::: Input records :::

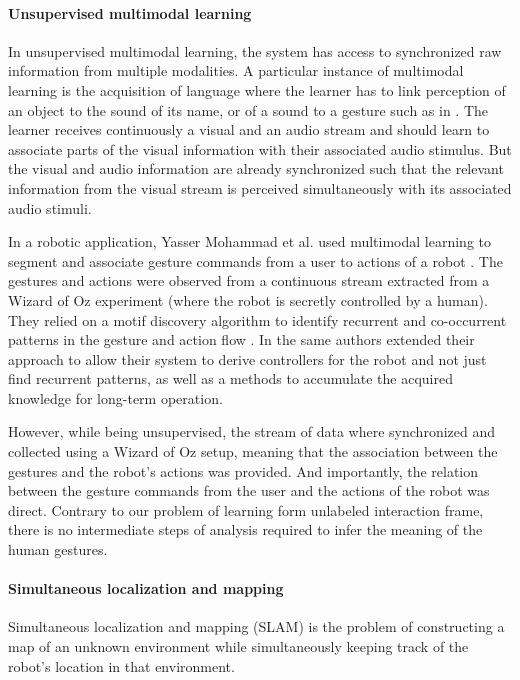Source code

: \paragraph{Unsupervised multimodal learning} In unsupervised multimodal learning, the system has access to synchronized raw information from multiple modalities. A particular instance of multimodal learning is the acquisition of language where the learner has to link perception of an object to the sound of its name, or of a sound to a gesture such as in \cite{mangin2013learning}. The learner receives continuously a visual and an audio stream and should learn to associate parts of the visual information with their associated audio stimulus. But the visual and audio information are already synchronized such that the relevant information from the visual stream is perceived simultaneously with its associated audio stimuli.

In a robotic application, Yasser Mohammad et al. used multimodal learning to segment and associate gesture commands from a user to actions of a robot \cite{mohammad2009unsupervised}. The gestures and actions were observed from a continuous stream extracted from a Wizard of Oz experiment (where the robot is secretly controlled by a human). They relied on a motif discovery algorithm to identify recurrent and co-occurrent patterns in the gesture and action flow \cite{mohammad2009constrained}. In \cite{mohammad2010learning} the same authors extended their approach to allow their system to derive controllers for the robot and not just find recurrent patterns, as well as a methods to accumulate the acquired knowledge for long-term operation.

However, while being unsupervised, the stream of data where synchronized and collected using a Wizard of Oz setup, meaning that the association between the gestures and the robot's actions was provided. And importantly, the relation between the gesture commands from the user and the actions of the robot was direct. Contrary to our problem of learning form unlabeled interaction frame, there is no intermediate steps of analysis required to infer the meaning of the human gestures.

\paragraph{Simultaneous localization and mapping}

Simultaneous localization and mapping (SLAM) \cite{smith1990estimating,dissanayake2001solution} is  the problem of constructing a map of an unknown environment while simultaneously keeping track of the robot's location in that environment.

:::

Required action: Print each line, exactly as written, from the one that contains "In a robotic" to the end of the data above, with both end lines included and nothing else.

Written answer:
In a robotic application, Yasser Mohammad et al. used multimodal learning to segment and associate gesture commands from a user to actions of a robot \cite{mohammad2009unsupervised}. The gestures and actions were observed from a continuous stream extracted from a Wizard of Oz experiment (where the robot is secretly controlled by a human). They relied on a motif discovery algorithm to identify recurrent and co-occurrent patterns in the gesture and action flow \cite{mohammad2009constrained}. In \cite{mohammad2010learning} the same authors extended their approach to allow their system to derive controllers for the robot and not just find recurrent patterns, as well as a methods to accumulate the acquired knowledge for long-term operation.

However, while being unsupervised, the stream of data where synchronized and collected using a Wizard of Oz setup, meaning that the association between the gestures and the robot's actions was provided. And importantly, the relation between the gesture commands from the user and the actions of the robot was direct. Contrary to our problem of learning form unlabeled interaction frame, there is no intermediate steps of analysis required to infer the meaning of the human gestures.

\paragraph{Simultaneous localization and mapping}

Simultaneous localization and mapping (SLAM) \cite{smith1990estimating,dissanayake2001solution} is  the problem of constructing a map of an unknown environment while simultaneously keeping track of the robot's location in that environment.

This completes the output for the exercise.